Comment by andy99
3 hours ago
This has almost never been my experience in ~20 years of working. Other than a few fleeting assholes, all of my work relationships have essentially been collegial, with all parties, regardless of position, looking at how we can best get the work done that’s in front of us. I’ve never felt exploited or used and never felt I was exploiting those I managed.
I think if one sees their work this way, maybe it comes true? It’s a very cynical way of looking at things.
You’ve never worked in retail or service industries, have you?
I have, and your reply is a pretty weak fallback from
I’m sure extractive relationships exist, but it’s certainly not an iron law of work, and I’m not even sure it’s that common in most modern workplaces.
Why is this a weak fallback?
Since we’re speaking anecdotally: I’ve also worked in service industry, and I have personally observed employers/managers abusing their power to elevate themselves at the expense of their employees. Does that make you reconsider? I would hazard to guess it doesn’t.
My point being that anecdotal evidence isn’t particularly useful.
> I’m not even sure it’s that common in most modern workplaces.
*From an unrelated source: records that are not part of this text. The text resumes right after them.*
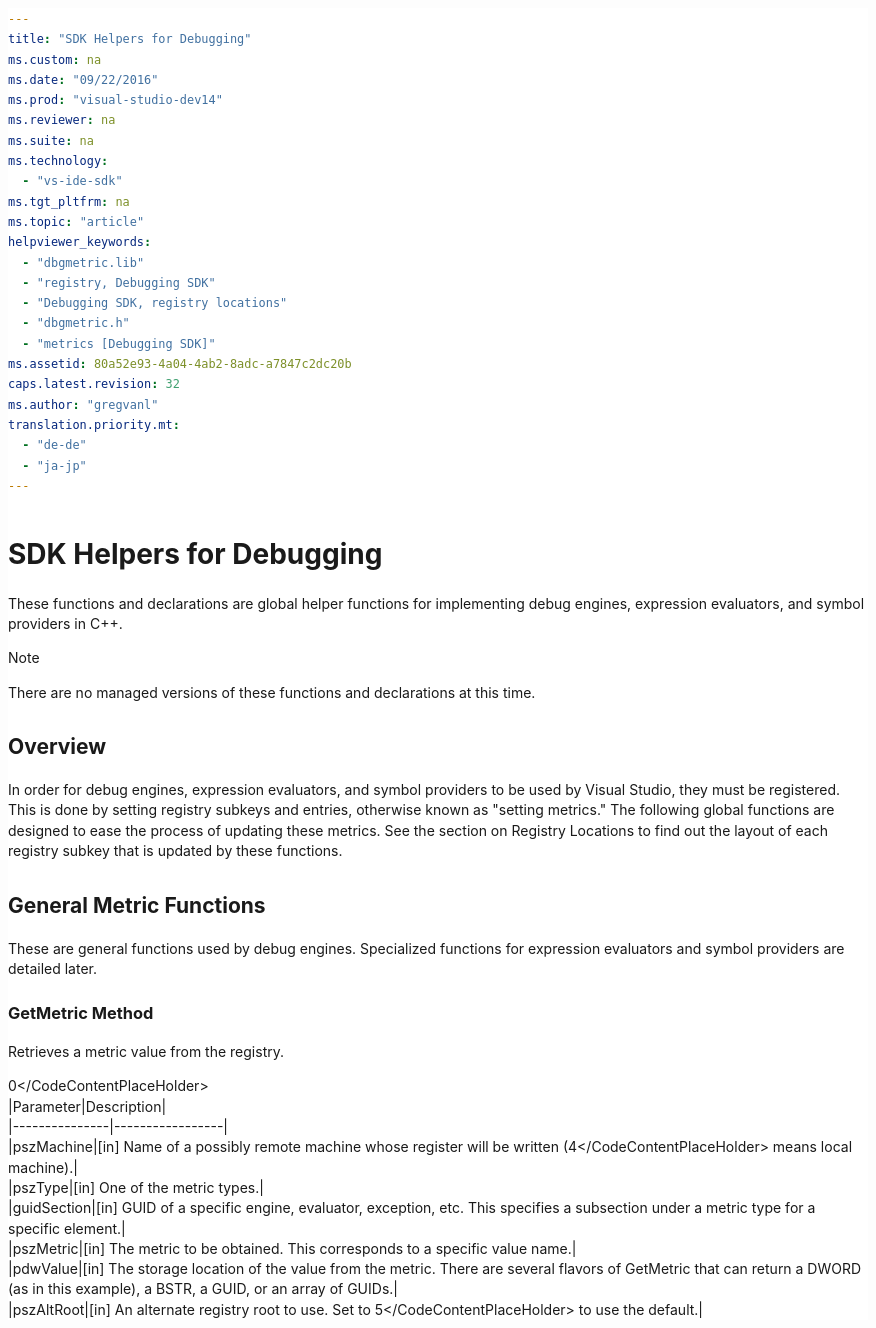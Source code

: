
 ```yaml
---
title: "SDK Helpers for Debugging"
ms.custom: na
ms.date: "09/22/2016"
ms.prod: "visual-studio-dev14"
ms.reviewer: na
ms.suite: na
ms.technology: 
  - "vs-ide-sdk"
ms.tgt_pltfrm: na
ms.topic: "article"
helpviewer_keywords: 
  - "dbgmetric.lib"
  - "registry, Debugging SDK"
  - "Debugging SDK, registry locations"
  - "dbgmetric.h"
  - "metrics [Debugging SDK]"
ms.assetid: 80a52e93-4a04-4ab2-8adc-a7847c2dc20b
caps.latest.revision: 32
ms.author: "gregvanl"
translation.priority.mt: 
  - "de-de"
  - "ja-jp"
---
```

# SDK Helpers for Debugging
These functions and declarations are global helper functions for implementing debug engines, expression evaluators, and symbol providers in C++.  
  
> [!NOTE]
>  There are no managed versions of these functions and declarations at this time.  
  
## Overview  
 In order for debug engines, expression evaluators, and symbol providers to be used by Visual Studio, they must be registered. This is done by setting registry subkeys and entries, otherwise known as "setting metrics." The following global functions are designed to ease the process of updating these metrics. See the section on Registry Locations to find out the layout of each registry subkey that is updated by these functions.  
  
## General Metric Functions  
 These are general functions used by debug engines. Specialized functions for expression evaluators and symbol providers are detailed later.  
  
### GetMetric Method  
 Retrieves a metric value from the registry.  
  
<CodeContentPlaceHolder>0\</CodeContentPlaceHolder>  
|Parameter|Description|  
|---------------|-----------------|  
|pszMachine|[in] Name of a possibly remote machine whose register will be written (<CodeContentPlaceHolder>4\</CodeContentPlaceHolder> means local machine).|  
|pszType|[in] One of the metric types.|  
|guidSection|[in] GUID of a specific engine, evaluator, exception, etc. This specifies a subsection under a metric type for a specific element.|  
|pszMetric|[in] The metric to be obtained. This corresponds to a specific value name.|  
|pdwValue|[in] The storage location of the value from the metric. There are several flavors of GetMetric that can return a DWORD (as in this example), a BSTR, a GUID, or an array of GUIDs.|  
|pszAltRoot|[in] An alternate registry root to use. Set to <CodeContentPlaceHolder>5\</CodeContentPlaceHolder> to use the default.|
I don’t know what to tell you honestly. This is an incredibly naive take
Edit:
I feel I’ve been uncharitable in responding to you. I think we are likely talking past each other and what an “extractive” relationship is. I don’t think people are malicious. Most people (IMO) are essentially good and maliciousness is relatively rare. That said, if you work for an employer, you will always be resisting pressure from above to do more work for less pay. Maybe you’re lucky and you have an excellent middle manager (I have had some) who are skilled at preventing shit from rolling downhill. The fact remains the pressure exists and eventually, someone breaks. Maybe they have a bad day, or fall into financial distress, or the economy sucks. It doesn’t really matter. The people who pay the highest cost are the people at closer to the bottom of that hierarchy.